> [Aim of the exercise]
Transcribe the listing from its top line through the line with "- 河南正永会计师事务所有限公司: www.henancpa.com.cn". Keep it exact, both ends included, and add nothing.

> [Data in this exercise]

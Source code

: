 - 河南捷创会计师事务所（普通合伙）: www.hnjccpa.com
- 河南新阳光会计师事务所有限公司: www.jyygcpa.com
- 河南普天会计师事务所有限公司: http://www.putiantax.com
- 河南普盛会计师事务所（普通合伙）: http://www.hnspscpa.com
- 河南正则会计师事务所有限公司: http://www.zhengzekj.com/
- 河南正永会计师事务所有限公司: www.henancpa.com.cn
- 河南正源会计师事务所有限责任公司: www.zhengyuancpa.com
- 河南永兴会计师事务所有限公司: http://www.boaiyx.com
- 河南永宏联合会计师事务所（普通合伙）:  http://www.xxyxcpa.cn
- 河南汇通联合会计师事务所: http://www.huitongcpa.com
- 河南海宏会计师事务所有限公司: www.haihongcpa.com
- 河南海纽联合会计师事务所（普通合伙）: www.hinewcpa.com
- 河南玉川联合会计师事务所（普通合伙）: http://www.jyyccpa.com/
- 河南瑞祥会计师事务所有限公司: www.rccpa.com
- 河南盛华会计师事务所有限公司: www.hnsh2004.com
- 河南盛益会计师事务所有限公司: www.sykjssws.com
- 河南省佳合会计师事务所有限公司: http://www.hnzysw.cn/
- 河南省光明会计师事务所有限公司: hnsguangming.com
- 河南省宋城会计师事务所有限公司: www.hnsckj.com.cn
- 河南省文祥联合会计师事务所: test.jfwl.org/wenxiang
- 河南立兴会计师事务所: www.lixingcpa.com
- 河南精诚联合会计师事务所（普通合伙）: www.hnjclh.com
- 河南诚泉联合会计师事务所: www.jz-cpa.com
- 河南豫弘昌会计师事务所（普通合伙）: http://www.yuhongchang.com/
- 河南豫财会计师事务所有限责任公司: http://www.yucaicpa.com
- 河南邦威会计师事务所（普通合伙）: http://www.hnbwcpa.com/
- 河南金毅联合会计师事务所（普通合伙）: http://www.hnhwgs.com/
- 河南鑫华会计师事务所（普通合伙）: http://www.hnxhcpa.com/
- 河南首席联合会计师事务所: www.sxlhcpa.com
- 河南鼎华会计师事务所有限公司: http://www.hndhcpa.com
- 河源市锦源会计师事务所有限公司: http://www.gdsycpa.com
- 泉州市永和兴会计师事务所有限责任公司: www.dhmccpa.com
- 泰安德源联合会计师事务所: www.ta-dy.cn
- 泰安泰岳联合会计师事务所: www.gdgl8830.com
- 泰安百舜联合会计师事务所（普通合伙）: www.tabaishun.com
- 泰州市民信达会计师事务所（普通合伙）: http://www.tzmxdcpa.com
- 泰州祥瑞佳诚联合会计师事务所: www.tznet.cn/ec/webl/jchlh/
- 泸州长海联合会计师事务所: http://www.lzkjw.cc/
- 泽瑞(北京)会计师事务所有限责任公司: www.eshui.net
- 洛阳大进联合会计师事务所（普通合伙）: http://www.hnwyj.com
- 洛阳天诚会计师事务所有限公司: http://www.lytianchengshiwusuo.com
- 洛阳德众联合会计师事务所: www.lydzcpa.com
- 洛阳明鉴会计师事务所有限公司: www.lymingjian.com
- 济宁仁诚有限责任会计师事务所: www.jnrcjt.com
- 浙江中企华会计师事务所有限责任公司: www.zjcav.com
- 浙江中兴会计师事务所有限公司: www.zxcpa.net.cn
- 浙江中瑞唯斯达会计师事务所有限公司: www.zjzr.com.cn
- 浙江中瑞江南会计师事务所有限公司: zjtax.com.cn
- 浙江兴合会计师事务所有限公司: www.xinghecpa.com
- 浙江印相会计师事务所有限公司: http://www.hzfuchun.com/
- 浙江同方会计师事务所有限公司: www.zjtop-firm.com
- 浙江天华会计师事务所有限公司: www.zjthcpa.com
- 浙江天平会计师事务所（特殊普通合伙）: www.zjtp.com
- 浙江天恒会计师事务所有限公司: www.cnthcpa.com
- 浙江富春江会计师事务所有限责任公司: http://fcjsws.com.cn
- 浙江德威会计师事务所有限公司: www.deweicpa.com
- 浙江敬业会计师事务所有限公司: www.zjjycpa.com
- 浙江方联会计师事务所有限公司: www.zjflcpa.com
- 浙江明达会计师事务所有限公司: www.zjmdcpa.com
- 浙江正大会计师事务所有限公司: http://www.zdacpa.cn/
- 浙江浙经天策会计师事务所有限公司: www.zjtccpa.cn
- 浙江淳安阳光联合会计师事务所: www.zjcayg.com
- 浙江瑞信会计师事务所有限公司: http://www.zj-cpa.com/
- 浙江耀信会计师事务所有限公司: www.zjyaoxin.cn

> [The completed task]
Source code

: - 河南捷创会计师事务所（普通合伙）: www.hnjccpa.com
- 河南新阳光会计师事务所有限公司: www.jyygcpa.com
- 河南普天会计师事务所有限公司: http://www.putiantax.com
- 河南普盛会计师事务所（普通合伙）: http://www.hnspscpa.com
- 河南正则会计师事务所有限公司: http://www.zhengzekj.com/
- 河南正永会计师事务所有限公司: www.henancpa.com.cn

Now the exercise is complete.